Dataset entries
──────────
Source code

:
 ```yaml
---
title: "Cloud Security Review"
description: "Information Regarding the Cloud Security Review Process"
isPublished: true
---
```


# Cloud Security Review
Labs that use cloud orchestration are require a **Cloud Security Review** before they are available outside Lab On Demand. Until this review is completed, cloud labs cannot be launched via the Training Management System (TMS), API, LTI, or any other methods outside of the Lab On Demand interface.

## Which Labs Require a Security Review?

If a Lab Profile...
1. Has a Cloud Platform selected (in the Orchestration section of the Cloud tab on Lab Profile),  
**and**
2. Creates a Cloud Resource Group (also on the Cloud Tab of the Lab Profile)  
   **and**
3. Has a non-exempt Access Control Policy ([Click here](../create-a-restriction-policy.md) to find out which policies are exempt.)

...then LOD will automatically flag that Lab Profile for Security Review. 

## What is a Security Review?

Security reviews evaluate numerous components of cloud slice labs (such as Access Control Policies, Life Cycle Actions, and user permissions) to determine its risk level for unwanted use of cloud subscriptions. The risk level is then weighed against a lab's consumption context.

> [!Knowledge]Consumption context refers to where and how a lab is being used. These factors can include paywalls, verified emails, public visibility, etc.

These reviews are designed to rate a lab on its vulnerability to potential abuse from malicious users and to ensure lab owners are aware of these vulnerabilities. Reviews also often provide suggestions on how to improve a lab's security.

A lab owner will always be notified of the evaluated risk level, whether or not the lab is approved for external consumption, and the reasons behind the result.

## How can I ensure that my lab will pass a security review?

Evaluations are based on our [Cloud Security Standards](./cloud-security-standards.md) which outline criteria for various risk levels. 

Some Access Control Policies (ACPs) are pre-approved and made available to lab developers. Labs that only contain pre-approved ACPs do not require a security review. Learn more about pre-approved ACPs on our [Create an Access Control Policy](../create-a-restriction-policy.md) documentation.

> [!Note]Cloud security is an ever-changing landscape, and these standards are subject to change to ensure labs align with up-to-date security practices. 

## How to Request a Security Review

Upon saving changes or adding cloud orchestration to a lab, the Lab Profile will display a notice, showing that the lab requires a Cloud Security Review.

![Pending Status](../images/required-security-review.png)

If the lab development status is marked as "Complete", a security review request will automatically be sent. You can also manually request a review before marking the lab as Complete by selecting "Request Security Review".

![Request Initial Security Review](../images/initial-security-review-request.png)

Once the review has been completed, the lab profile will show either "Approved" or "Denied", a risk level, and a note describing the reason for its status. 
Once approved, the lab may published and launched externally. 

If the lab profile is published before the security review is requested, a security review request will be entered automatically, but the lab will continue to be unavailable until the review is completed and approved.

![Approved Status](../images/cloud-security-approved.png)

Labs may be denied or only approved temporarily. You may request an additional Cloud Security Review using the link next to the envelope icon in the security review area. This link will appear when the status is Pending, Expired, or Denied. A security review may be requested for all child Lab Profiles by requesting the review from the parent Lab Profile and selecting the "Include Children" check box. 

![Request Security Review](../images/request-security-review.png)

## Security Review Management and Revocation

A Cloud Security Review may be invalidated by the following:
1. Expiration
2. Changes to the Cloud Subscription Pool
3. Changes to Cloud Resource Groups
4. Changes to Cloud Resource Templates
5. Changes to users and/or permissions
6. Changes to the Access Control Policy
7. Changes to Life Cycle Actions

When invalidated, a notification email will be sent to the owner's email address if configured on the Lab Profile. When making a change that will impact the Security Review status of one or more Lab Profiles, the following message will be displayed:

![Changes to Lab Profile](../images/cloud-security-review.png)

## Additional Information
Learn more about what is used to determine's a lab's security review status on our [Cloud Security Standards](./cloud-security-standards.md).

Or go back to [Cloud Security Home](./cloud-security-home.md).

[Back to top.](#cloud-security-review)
──────────
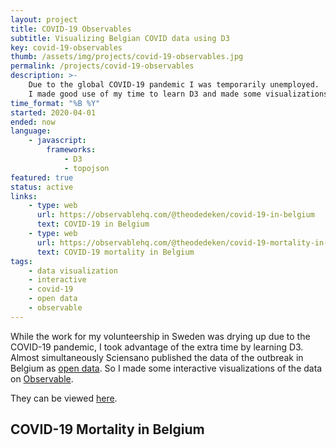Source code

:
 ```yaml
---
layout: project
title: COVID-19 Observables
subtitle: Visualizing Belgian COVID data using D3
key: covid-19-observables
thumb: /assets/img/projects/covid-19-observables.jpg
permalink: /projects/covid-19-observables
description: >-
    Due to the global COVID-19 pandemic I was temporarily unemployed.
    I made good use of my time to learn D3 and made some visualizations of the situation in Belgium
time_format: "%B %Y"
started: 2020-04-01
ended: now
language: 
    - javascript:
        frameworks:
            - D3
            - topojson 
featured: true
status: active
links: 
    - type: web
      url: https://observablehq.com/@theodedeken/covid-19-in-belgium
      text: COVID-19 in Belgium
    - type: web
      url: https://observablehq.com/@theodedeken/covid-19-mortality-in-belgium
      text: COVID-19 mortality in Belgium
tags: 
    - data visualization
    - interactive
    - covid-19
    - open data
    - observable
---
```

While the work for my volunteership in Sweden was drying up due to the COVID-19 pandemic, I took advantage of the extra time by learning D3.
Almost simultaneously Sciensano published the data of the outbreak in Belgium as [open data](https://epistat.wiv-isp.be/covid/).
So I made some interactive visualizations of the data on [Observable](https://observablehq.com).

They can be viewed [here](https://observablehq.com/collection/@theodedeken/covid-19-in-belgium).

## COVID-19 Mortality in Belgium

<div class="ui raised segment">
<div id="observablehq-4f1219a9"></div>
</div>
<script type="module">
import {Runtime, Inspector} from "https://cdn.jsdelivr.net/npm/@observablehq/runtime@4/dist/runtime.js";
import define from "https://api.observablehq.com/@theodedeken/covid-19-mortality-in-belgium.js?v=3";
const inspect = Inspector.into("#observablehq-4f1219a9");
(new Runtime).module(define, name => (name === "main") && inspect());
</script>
──────────
[Exercise brief]: Copy out, exactly and alone, the lines of the entries above between the ones holding "When invalidated, a" and "[Back to top.](#cloud-security-review)", inclusive.

[Final answer]:
When invalidated, a notification email will be sent to the owner's email address if configured on the Lab Profile. When making a change that will impact the Security Review status of one or more Lab Profiles, the following message will be displayed:

![Changes to Lab Profile](../images/cloud-security-review.png)

## Additional Information
Learn more about what is used to determine's a lab's security review status on our [Cloud Security Standards](./cloud-security-standards.md).

Or go back to [Cloud Security Home](./cloud-security-home.md).

[Back to top.](#cloud-security-review)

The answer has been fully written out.